Either you haven't thought through your rationale or that's not really your rationale.
Right. There's a difference between nonenforcement and granting privileges.
Nonforcement. I like that.
So, if he gets rid of the DL "provision", you'd have no problem with it?
Nope. This:
would hand temporary legal status
Is not prosecutorial discretion, which is limited to whether or not to prosecute.
Its the difference between a cop giving you a warning for not having a driver's license, and giving you a driver's license. Two different things.
Well, there's also the granting of temporary legal status that goes far beyond exercise prosecutorial discretion.
Additionally, apart from my previously just responding to the justifications made in the piece, a blanket "I'm not going to enforce this law" goes beyond prosecutorial discretion and into executive nullification of laws. Now, where the line is in determining whether "enough" prosecutions have taken place that a colorable argument that the law is being enforced is non-trivial but "I won't enforce it" is fairly clear.
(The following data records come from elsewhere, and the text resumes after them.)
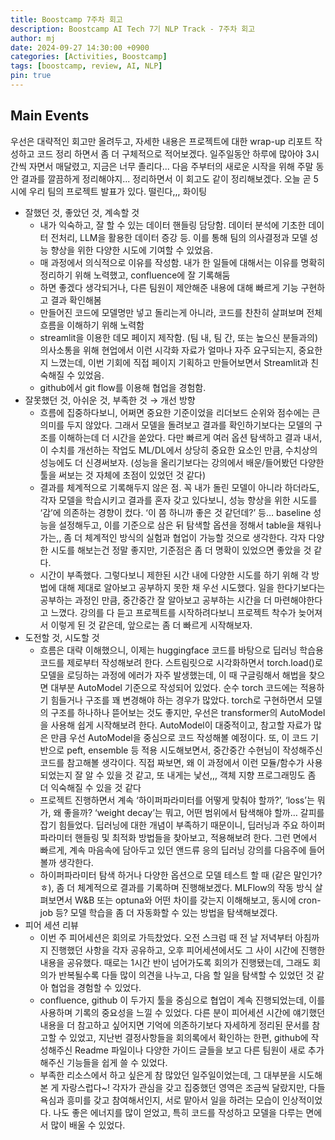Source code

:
 ```yaml
---
title: Boostcamp 7주차 회고
description: Boostcamp AI Tech 7기 NLP Track - 7주차 회고
author: mj
date: 2024-09-27 14:30:00 +0900
categories: [Activities, Boostcamp]
tags: [boostcamp, review, AI, NLP]
pin: true
---
```

## Main Events

우선은 대략적인 회고만 올려두고, 자세한 내용은 프로젝트에 대한 wrap-up 리포트 작성하고 코드 정리 하면서 좀 더 구체적으로 적어보겠다.
일주일동안 하루에 많아야 3시간씩 자면서 매달렸고, 지금은 너무 졸리다...
다음 주부터의 새로운 시작을 위해 주말 동안 결과를 깔끔하게 정리해야지... 정리하면서 이 회고도 같이 정리해보겠다.
오늘 곧 5시에 우리 팀의 프로젝트 발표가 있다. 떨린다,,, 화이팅

- 잘했던 것, 좋았던 것, 계속할 것
    - 내가 익숙하고, 잘 할 수 있는 데이터 핸들링 담당함. 데이터 분석에 기초한 데이터 전처리, LLM을 활용한 데이터 증강 등. 이를 통해 팀의 의사결정과 모델 성능 향상을 위한 다양한 시도에 기여할 수 있었음.
    - 매 과정에서 의식적으로 이유를 작성함. 내가 한 일들에 대해서는 이유를 명확히 정리하기 위해 노력했고, confluence에 잘 기록해둠
    - 하면 좋겠다 생각되거나, 다른 팀원이 제안해준 내용에 대해 빠르게 기능 구현하고 결과 확인해봄
    - 만들어진 코드에 모델명만 넣고 돌리는게 아니라, 코드를 찬찬히 살펴보며 전체 흐름을 이해하기 위해 노력함
    - streamlit을 이용한 데모 페이지 제작함. (팀 내, 팀 간, 또는 높으신 분들과의) 의사소통을 위해 현업에서 이런 시각화 자료가 얼마나 자주 요구되는지, 중요한지 느꼈는데, 이번 기회에 직접 페이지 기획하고 만들어보면서 Streamlit과 친숙해질 수 있었음.
    - github에서 git flow를 이용해 협업을 경험함.
- 잘못했던 것, 아쉬운 것, 부족한 것 → 개선 방향
    - 흐름에 집중하다보니, 어쩌면 중요한 기준이었을 리더보드 순위와 점수에는 큰 의미를 두지 않았다. 그래서 모델을 돌려보고 결과를 확인하기보다는 모델의 구조를 이해하는데 더 시간을 쏟았다. 다만 빠르게 여러 옵션 탐색하고 결과 내서, 이 수치를 개선하는 작업도 ML/DL에서 상당히 중요한 요소인 만큼, 수치상의 성능에도 더 신경써보자. (성능을 올리기보다는 강의에서 배운/들어봤던 다양한 툴을 써보는 것 자체에 초점이 있었던 것 같다)
    - 결과를 체계적으로 기록해두지 않은 점. 꼭 내가 돌린 모델이 아니라 하더라도, 각자 모델을 학습시키고 결과를 혼자 갖고 있다보니, 성능 향상을 위한 시도를 ‘감’에 의존하는 경향이 컸다. ‘이 쯤 하니까 좋은 것 같던데?’ 등… baseline 성능을 설정해두고, 이를 기준으로 삼은 뒤 탐색할 옵션을 정해서 table을 채워나가는,, 좀 더 체계적인 방식의 실험과 협업이 가능할 것으로 생각한다. 각자 다양한 시도를 해보는건 정말 좋지만, 기준점은 좀 더 명확이 있었으면 좋았을 것 같다.
    - 시간이 부족했다. 그렇다보니 제한된 시간 내에 다양한 시도를 하기 위해 각 방법에 대해 제대로 알아보고 공부하지 못한 채 우선 시도했다. 일을 한다기보다는 공부하는 과정인 만큼, 중간중간 잘 알아보고 공부하는 시간을 더 마련해야한다고 느꼈다. 강의를 다 듣고 프로젝트를 시작하려다보니 프로젝트 착수가 늦어져서 이렇게 된 것 같은데, 앞으로는 좀 더 빠르게 시작해보자.
- 도전할 것, 시도할 것
    - 흐름은 대략 이해했으니, 이제는 huggingface 코드를 바탕으로 딥러닝 학습용 코드를 제로부터 작성해보려 한다. 스트림릿으로 시각화하면서 torch.load()로 모델을 로딩하는 과정에 에러가 자주 발생했는데, 이 때 구글링해서 해법을 찾으면 대부분 AutoModel 기준으로 작성되어 있었다. 순수 torch 코드에는 적용하기 힘들거나 구조를 꽤 변경해야 하는 경우가 많았다. torch로 구현하면서 모델의 구조를 하나하나 뜯어보는 것도 좋지만, 우선은 transformer의 AutoModel을 사용해 쉽게 시작해보려 한다. AutoModel이 대중적이고, 참고할 자료가 많은 만큼 우선 AutoModel을 중심으로 코드 작성해볼 예정이다. 또, 이 코드 기반으로 peft, ensemble 등 적용 시도해보면서, 중간중간 수현님이 작성해주신 코드를 참고해볼 생각이다. 직접 짜보면, 왜 이 과정에서 이런 모듈/함수가 사용되었는지 잘 알 수 있을 것 같고, 또 내게는 낯선,,, 객체 지향 프로그래밍도 좀 더 익숙해질 수 있을 것 같다
    - 프로젝트 진행하면서 계속 ‘하이퍼파라미터를 어떻게 맞춰야 할까?’, ‘loss’는 뭐가, 왜 좋을까? ‘weight decay’는 뭐고, 어떤 범위에서 탐색해야 할까… 갈피를 잡기 힘들었다. 딥러닝에 대한 개념이 부족하기 때문이니, 딥러닝과 주요 하이퍼파라미터 핸들링 및 최적화 방법들을 찾아보고, 적용해보려 한다. 그런 면에서 빠르게, 계속 마음속에 담아두고 있던 앤드류 응의 딥러닝 강의를 다음주에 들어볼까 생각한다.
    - 하이퍼파라미터 탐색 하거나 다양한 옵션으로 모델 테스트 할 때 (같은 말인가?ㅎ), 좀 더 체계적으로 결과를 기록하며 진행해보겠다. MLFlow의 작동 방식 살펴보면서 W&B 또는 optuna와 어떤 차이를 갖는지 이해해보고, 동시에 cron-job 등? 모델 학습을 좀 더 자동화할 수 있는 방법을 탐색해보겠다.
- 피어 세션 리뷰
    - 이번 주 피어세션은 회의로 가득찼었다. 오전 스크럼 때 전 날 저녁부터 아침까지 진행했던 사항을 각자 공유하고, 오후 피어세션에서도 그 사이 시간에 진행한 내용을 공유했다. 때로는 1시간 반이 넘어가도록 회의가 진행됐는데, 그래도 회의가 반복될수록 다들 많이 의견을 나누고, 다음 할 일을 탐색할 수 있었던 것 같아 협업을 경험할 수 있었다.
    - confluence, github 이 두가지 툴을 중심으로 협업이 계속 진행되었는데, 이를 사용하며 기록의 중요성을 느낄 수 있었다. 다른 분이 피어세션 시간에 얘기했던 내용을 더 참고하고 싶어지면 기억에 의존하기보다 자세하게 정리된 문서를 참고할 수 있었고, 지난번 결정사항들을 회의록에서 확인하는 한편, github에 작성해주신 Readme 파일이나 다양한 가이드 글들을 보고 다른 팀원이 새로 추가해주신 기능들을 쉽게 쓸 수 있었다.
    - 부족한 리소스에서 하고 싶은게 참 많았던 일주일이었는데, 그 대부분을 시도해본 게 자랑스럽다~! 각자가 관심을 갖고 집중했던 영역은 조금씩 달랐지만, 다들 욕심과 흥미를 갖고 참여해서인지, 서로 맡아서 일을 하려는 모습이 인상적이었다. 나도 좋은 에너지를 많이 얻었고, 특히 코드를 작성하고 모델을 다루는 면에서 많이 배울 수 있었다.

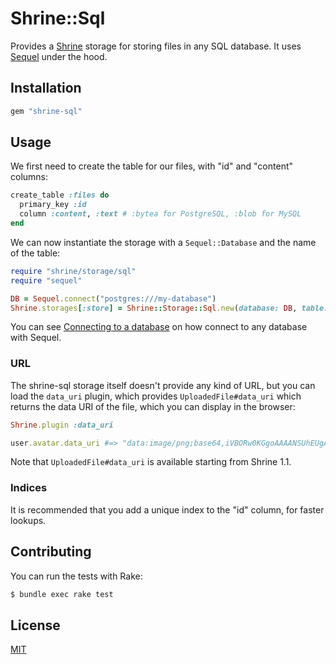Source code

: # Shrine::Sql

Provides a [Shrine] storage for storing files in any SQL database. It uses
[Sequel] under the hood.

## Installation

```ruby
gem "shrine-sql"
```

## Usage

We first need to create the table for our files, with "id" and "content" columns:

```rb
create_table :files do
  primary_key :id
  column :content, :text # :bytea for PostgreSQL, :blob for MySQL
end
```

We can now instantiate the storage with a `Sequel::Database` and the name of
the table:

```rb
require "shrine/storage/sql"
require "sequel"

DB = Sequel.connect("postgres:///my-database")
Shrine.storages[:store] = Shrine::Storage::Sql.new(database: DB, table: :files)
```

You can see [Connecting to a database] on how connect to any database with
Sequel.

### URL

The shrine-sql storage itself doesn't provide any kind of URL, but you can load
the `data_uri` plugin, which provides `UploadedFile#data_uri` which returns the
data URI of the file, which you can display in the browser:

```rb
Shrine.plugin :data_uri
```
```rb
user.avatar.data_uri #=> "data:image/png;base64,iVBORw0KGgoAAAANSUhEUgAAAAUA"
```

Note that `UploadedFile#data_uri` is available starting from Shrine 1.1.

### Indices

It is recommended that you add a unique index to the "id" column, for faster
lookups.

## Contributing

You can run the tests with Rake:

```sh
$ bundle exec rake test
```

## License

[MIT](http://opensource.org/licenses/MIT)

[Shrine]: https://github.com/janko-m/shrine
[Sequel]: https://github.com/janko-m/shrine
[Connecting to a database]: http://sequel.jeremyevans.net/rdoc/files/doc/opening_databases_rdoc.html
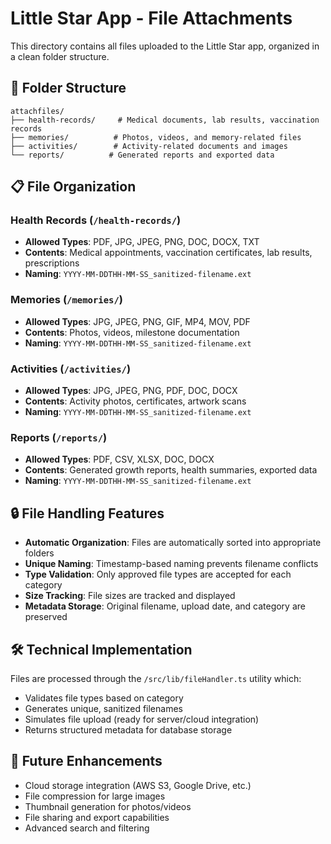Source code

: # Little Star App - File Attachments

This directory contains all files uploaded to the Little Star app, organized in a clean folder structure.

## 📁 Folder Structure

```
attachfiles/
├── health-records/     # Medical documents, lab results, vaccination records
├── memories/          # Photos, videos, and memory-related files  
├── activities/        # Activity-related documents and images
└── reports/          # Generated reports and exported data
```

## 📋 File Organization

### Health Records (`/health-records/`)
- **Allowed Types**: PDF, JPG, JPEG, PNG, DOC, DOCX, TXT
- **Contents**: Medical appointments, vaccination certificates, lab results, prescriptions
- **Naming**: `YYYY-MM-DDTHH-MM-SS_sanitized-filename.ext`

### Memories (`/memories/`)
- **Allowed Types**: JPG, JPEG, PNG, GIF, MP4, MOV, PDF
- **Contents**: Photos, videos, milestone documentation
- **Naming**: `YYYY-MM-DDTHH-MM-SS_sanitized-filename.ext`

### Activities (`/activities/`)
- **Allowed Types**: JPG, JPEG, PNG, PDF, DOC, DOCX
- **Contents**: Activity photos, certificates, artwork scans
- **Naming**: `YYYY-MM-DDTHH-MM-SS_sanitized-filename.ext`

### Reports (`/reports/`)
- **Allowed Types**: PDF, CSV, XLSX, DOC, DOCX
- **Contents**: Generated growth reports, health summaries, exported data
- **Naming**: `YYYY-MM-DDTHH-MM-SS_sanitized-filename.ext`

## 🔒 File Handling Features

- **Automatic Organization**: Files are automatically sorted into appropriate folders
- **Unique Naming**: Timestamp-based naming prevents filename conflicts
- **Type Validation**: Only approved file types are accepted for each category
- **Size Tracking**: File sizes are tracked and displayed
- **Metadata Storage**: Original filename, upload date, and category are preserved

## 🛠️ Technical Implementation

Files are processed through the `/src/lib/fileHandler.ts` utility which:
- Validates file types based on category
- Generates unique, sanitized filenames
- Simulates file upload (ready for server/cloud integration)
- Returns structured metadata for database storage

## 🔄 Future Enhancements

- Cloud storage integration (AWS S3, Google Drive, etc.)
- File compression for large images
- Thumbnail generation for photos/videos
- File sharing and export capabilities
- Advanced search and filtering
Okay...so to the both of you. No legal status, no DL...
You good?
(And I'm still not sure what the thing is with the DL. As far as I am aware, there is no federal DL. That's up to the states, anyway.)
Congress passes unfunded mandates all the time. Not enough money in the world to comply with the law. Prioritizing the money available is not only prudent, but necessary. Otherwise, you're just chasing your tail with inadequate resourses.
If he gets rid of the legal status and DL, it's a sound argument. But, yes, clearly an end-run.
If its purely a directive not to prosecute, then at least he's in the ballpark of prosecutorial discretion.
It does leave an interesting question, though, about when an announced policy of non-enforcement becomes akin to a post facto veto of the law.
Maybe the executive should have such a power?
It's a can of worms, I agree.
My opinion on laws is, if it's so godawful important that a law is needed, it shouldn't be too terribly difficult to get 75 or even 90% approval of Congress. If a very large majority of the population doesn't think the law is good/needed, it probably shouldn't ever be passed into law as everyone will be forced to live under it.
No. Executive executes. Such a power would be legislation. We sure as hell don't need a stronger executive.
Along the lines of your last paragraph, though, it might be nice if the SCOTUS had to agree unanimously that the exercise of power by the government or the limiting of state/individual freedom is Constitutional. If the SCOTUS can't agree, the default should be to restrict federal power.
Interesting thought.
*takes note for new constitution*
I'm of the opinion that giving each branch expanded authority to say 'no' has little downside.
But only 'no'.
But then I'd also change the SC's role to the branch of no. That'd be their job - find a reason to tell the other branches why they can't do something. Unlike the way they seem to see their purpose now which is to find a justification for everything the other two branches want to do.
if it's so godawful important that a law is needed, it shouldn't be too terribly difficult to get 75 or even 90% approval of Congress.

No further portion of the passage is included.